Dataset entries
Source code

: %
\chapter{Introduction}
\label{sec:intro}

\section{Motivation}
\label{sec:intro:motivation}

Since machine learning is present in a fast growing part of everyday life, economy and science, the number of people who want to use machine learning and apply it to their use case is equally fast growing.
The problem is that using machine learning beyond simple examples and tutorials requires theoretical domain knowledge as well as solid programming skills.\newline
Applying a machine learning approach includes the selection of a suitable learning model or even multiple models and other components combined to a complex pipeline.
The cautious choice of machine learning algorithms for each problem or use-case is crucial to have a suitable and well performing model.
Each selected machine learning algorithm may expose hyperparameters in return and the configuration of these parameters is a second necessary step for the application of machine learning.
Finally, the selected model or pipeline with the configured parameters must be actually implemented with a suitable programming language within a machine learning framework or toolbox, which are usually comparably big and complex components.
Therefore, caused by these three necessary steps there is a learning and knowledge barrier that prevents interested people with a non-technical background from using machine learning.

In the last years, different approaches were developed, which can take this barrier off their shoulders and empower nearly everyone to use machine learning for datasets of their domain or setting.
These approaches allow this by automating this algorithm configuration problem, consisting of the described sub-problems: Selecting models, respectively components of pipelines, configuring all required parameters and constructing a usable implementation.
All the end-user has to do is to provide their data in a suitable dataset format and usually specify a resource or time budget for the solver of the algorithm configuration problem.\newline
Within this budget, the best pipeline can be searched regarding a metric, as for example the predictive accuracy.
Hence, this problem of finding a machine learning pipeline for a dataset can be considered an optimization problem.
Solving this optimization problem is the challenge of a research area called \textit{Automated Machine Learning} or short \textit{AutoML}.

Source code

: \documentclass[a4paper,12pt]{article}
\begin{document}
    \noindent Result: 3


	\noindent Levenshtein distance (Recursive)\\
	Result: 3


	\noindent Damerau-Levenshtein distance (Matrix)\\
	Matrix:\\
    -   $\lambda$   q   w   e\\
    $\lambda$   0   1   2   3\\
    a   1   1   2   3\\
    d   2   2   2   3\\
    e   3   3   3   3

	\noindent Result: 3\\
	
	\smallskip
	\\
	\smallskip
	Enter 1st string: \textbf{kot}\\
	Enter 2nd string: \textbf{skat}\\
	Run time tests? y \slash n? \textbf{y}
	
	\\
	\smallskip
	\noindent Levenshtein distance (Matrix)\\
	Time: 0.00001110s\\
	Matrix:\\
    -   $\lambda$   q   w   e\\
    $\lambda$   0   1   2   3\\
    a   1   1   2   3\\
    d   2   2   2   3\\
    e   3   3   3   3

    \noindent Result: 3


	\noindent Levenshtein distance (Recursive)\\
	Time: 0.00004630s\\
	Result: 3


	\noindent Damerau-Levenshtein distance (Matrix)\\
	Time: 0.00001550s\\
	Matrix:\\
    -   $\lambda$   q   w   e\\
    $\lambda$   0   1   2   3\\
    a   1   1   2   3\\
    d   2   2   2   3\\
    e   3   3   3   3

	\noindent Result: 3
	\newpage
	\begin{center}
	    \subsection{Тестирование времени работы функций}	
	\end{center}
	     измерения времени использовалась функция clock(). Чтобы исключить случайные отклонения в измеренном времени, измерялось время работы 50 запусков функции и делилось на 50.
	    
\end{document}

WORK ORDER: Now that the records have been shown, restate each one word for word.

ANSWER FOR THIS EXERCISE:
Source code

: %
\chapter{Introduction}
\label{sec:intro}

\section{Motivation}
\label{sec:intro:motivation}

Since machine learning is present in a fast growing part of everyday life, economy and science, the number of people who want to use machine learning and apply it to their use case is equally fast growing.
The problem is that using machine learning beyond simple examples and tutorials requires theoretical domain knowledge as well as solid programming skills.\newline
Applying a machine learning approach includes the selection of a suitable learning model or even multiple models and other components combined to a complex pipeline.
The cautious choice of machine learning algorithms for each problem or use-case is crucial to have a suitable and well performing model.
Each selected machine learning algorithm may expose hyperparameters in return and the configuration of these parameters is a second necessary step for the application of machine learning.
Finally, the selected model or pipeline with the configured parameters must be actually implemented with a suitable programming language within a machine learning framework or toolbox, which are usually comparably big and complex components.
Therefore, caused by these three necessary steps there is a learning and knowledge barrier that prevents interested people with a non-technical background from using machine learning.

In the last years, different approaches were developed, which can take this barrier off their shoulders and empower nearly everyone to use machine learning for datasets of their domain or setting.
These approaches allow this by automating this algorithm configuration problem, consisting of the described sub-problems: Selecting models, respectively components of pipelines, configuring all required parameters and constructing a usable implementation.
All the end-user has to do is to provide their data in a suitable dataset format and usually specify a resource or time budget for the solver of the algorithm configuration problem.\newline
Within this budget, the best pipeline can be searched regarding a metric, as for example the predictive accuracy.
Hence, this problem of finding a machine learning pipeline for a dataset can be considered an optimization problem.
Solving this optimization problem is the challenge of a research area called \textit{Automated Machine Learning} or short \textit{AutoML}.

Source code

: \documentclass[a4paper,12pt]{article}
\begin{document}
    \noindent Result: 3


	\noindent Levenshtein distance (Recursive)\\
	Result: 3


	\noindent Damerau-Levenshtein distance (Matrix)\\
	Matrix:\\
    -   $\lambda$   q   w   e\\
    $\lambda$   0   1   2   3\\
    a   1   1   2   3\\
    d   2   2   2   3\\
    e   3   3   3   3

	\noindent Result: 3\\
	
	\smallskip
	\\
	\smallskip
	Enter 1st string: \textbf{kot}\\
	Enter 2nd string: \textbf{skat}\\
	Run time tests? y \slash n? \textbf{y}
	
	\\
	\smallskip
	\noindent Levenshtein distance (Matrix)\\
	Time: 0.00001110s\\
	Matrix:\\
    -   $\lambda$   q   w   e\\
    $\lambda$   0   1   2   3\\
    a   1   1   2   3\\
    d   2   2   2   3\\
    e   3   3   3   3

    \noindent Result: 3


	\noindent Levenshtein distance (Recursive)\\
	Time: 0.00004630s\\
	Result: 3


	\noindent Damerau-Levenshtein distance (Matrix)\\
	Time: 0.00001550s\\
	Matrix:\\
    -   $\lambda$   q   w   e\\
    $\lambda$   0   1   2   3\\
    a   1   1   2   3\\
    d   2   2   2   3\\
    e   3   3   3   3

	\noindent Result: 3
	\newpage
	\begin{center}
	    \subsection{Тестирование времени работы функций}	
	\end{center}
	     измерения времени использовалась функция clock(). Чтобы исключить случайные отклонения в измеренном времени, измерялось время работы 50 запусков функции и делилось на 50.
	    
\end{document}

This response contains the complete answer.